In 1860, the British government recruited Indians as indentured laborers to work in the rich sugar plantations of Natal, South Africa. These indentured laborers came from all parts of India, but the majority came from South India, notably Tamil Nadu. After completing their period as indentured laborers, the families or individuals had the choice of returning to India or remaining in South Africa. The majority chose to remain, most of them settling in Natal. A small minority chose to venture further afield and the preference was Johannesburg in the then-province of Transvaal.

In this same period, other Indians, mostly from the state of Gujerat, emigrated to South Africa. They came as ‘free’ or passenger Indians’ and, as such, settled where they chose to. This group was essentially a merchant class group and settled in the towns as well as fairly remote areas where they set up general stores.

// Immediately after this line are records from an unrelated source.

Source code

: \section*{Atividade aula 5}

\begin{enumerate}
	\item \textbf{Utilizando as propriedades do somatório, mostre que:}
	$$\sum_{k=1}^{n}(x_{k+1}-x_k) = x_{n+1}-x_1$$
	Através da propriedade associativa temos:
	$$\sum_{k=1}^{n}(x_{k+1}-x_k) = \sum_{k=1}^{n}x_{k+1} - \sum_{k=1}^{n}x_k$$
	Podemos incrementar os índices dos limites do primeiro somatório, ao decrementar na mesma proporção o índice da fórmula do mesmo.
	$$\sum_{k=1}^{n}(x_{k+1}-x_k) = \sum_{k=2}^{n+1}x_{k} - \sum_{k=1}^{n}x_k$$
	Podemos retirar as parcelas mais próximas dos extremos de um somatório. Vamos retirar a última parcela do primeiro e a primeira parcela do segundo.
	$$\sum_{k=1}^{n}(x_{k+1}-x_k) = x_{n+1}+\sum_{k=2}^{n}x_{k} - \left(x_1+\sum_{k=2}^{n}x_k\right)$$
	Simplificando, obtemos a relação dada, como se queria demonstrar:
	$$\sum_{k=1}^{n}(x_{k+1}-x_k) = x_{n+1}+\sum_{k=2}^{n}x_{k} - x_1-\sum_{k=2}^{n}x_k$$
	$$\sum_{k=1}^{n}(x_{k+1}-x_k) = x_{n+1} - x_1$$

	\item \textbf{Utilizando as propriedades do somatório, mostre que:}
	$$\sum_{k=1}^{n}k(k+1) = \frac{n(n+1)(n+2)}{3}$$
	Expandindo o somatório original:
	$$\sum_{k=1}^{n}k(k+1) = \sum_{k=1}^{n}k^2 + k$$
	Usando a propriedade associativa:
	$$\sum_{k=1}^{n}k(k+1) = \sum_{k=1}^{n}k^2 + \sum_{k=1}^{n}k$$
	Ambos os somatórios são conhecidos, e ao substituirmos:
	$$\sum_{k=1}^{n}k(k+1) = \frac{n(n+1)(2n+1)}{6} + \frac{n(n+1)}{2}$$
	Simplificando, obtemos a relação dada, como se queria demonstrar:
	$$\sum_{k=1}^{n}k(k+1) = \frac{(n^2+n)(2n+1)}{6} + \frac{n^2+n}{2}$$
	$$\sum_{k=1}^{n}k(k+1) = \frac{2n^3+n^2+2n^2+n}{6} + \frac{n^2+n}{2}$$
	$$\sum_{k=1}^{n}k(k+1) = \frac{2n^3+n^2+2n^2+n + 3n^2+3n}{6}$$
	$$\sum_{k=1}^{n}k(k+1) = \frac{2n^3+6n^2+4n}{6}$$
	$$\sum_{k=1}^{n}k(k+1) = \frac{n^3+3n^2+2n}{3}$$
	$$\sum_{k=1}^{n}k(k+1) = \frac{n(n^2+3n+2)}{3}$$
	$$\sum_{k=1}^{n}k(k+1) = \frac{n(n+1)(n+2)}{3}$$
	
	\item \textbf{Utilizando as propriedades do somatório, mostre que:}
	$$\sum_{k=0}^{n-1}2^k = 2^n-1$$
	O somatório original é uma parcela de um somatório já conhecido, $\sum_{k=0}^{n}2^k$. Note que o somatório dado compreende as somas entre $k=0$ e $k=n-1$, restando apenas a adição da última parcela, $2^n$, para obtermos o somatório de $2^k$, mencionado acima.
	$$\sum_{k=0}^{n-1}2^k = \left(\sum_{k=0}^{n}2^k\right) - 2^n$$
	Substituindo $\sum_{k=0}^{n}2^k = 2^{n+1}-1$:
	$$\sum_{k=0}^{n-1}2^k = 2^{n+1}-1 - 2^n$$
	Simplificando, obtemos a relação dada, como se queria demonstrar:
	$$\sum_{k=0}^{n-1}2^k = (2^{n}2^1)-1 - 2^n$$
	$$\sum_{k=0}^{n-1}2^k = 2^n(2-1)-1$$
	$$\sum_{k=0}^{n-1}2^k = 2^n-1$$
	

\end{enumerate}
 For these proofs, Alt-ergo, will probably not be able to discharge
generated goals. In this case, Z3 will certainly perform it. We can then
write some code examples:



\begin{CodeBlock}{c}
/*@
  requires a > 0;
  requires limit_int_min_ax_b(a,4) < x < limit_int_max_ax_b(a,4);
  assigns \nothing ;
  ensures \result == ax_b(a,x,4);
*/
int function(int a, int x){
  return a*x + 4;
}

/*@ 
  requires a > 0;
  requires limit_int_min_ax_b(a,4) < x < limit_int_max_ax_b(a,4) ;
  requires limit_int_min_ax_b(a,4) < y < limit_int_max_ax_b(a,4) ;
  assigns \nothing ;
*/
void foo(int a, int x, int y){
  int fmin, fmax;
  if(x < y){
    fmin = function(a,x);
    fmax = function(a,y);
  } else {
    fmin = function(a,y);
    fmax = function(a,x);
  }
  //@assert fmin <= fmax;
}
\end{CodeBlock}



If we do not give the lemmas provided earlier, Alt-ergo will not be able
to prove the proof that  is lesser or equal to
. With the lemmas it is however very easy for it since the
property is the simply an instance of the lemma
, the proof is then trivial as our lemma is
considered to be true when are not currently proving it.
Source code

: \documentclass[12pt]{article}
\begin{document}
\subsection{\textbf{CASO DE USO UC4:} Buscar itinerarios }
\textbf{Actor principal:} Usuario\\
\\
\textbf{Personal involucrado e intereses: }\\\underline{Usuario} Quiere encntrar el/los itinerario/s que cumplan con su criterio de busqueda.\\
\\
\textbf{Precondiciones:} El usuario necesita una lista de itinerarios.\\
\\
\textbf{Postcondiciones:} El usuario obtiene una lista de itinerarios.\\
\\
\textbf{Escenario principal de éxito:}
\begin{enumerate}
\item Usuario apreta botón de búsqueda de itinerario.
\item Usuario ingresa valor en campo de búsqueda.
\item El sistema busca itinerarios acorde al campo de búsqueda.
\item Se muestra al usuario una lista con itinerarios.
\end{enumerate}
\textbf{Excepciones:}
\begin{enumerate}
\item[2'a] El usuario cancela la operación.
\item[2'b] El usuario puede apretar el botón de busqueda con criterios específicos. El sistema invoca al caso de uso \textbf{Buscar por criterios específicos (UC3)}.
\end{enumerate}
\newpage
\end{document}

When gold was discovered on the Witwatersrand, a significant number of families of Indian origin settled in the Johannesburg suburbs of Doornfontein (established in 1886-87) and Fordsburg (1888). Most merchant Indians probably went to live in Doornfontein while the “passenger Indians” chose Fordsburg. At about this time, many of the former indentured male workers who chose to stay in South Africa after their contracts expired went to work in hotels as chefs or waiters. This, most likely, is where the story of Moonlighters began—a club that would eventually become famous nationally and would enjoy an illustrious place in the annals of black football.

The Founding Myth

While no written records about the establishment of Moonlighters have survived, a founding myth has been handed down generation by generation through oral tradition. It goes something like this: On a warm summer evening in 1892, Mr. Marian, possibly a Mr. Peters, and one or two others Indian waiters employed at the Moon Hotel were sitting in the courtyard having their dinner and chatting. Soon the conversation turned to sport, and in particular to football. One of the waiters was the great-grandfather of Ivan Naidoo, himself a football player and coach of known repute in the 1950s and 1960s and an authority on the early days of Indian football. Ivan takes up the story: “…They were looking for a name [for the soccer team they wished to start]. It was a summer evening; they looked up at the sky and they saw [a] bright moon shining.” According to Ivan, a combination of the name of the hotel and the bright moon prompted one of the group to suggest they call the club “Moonlighters.”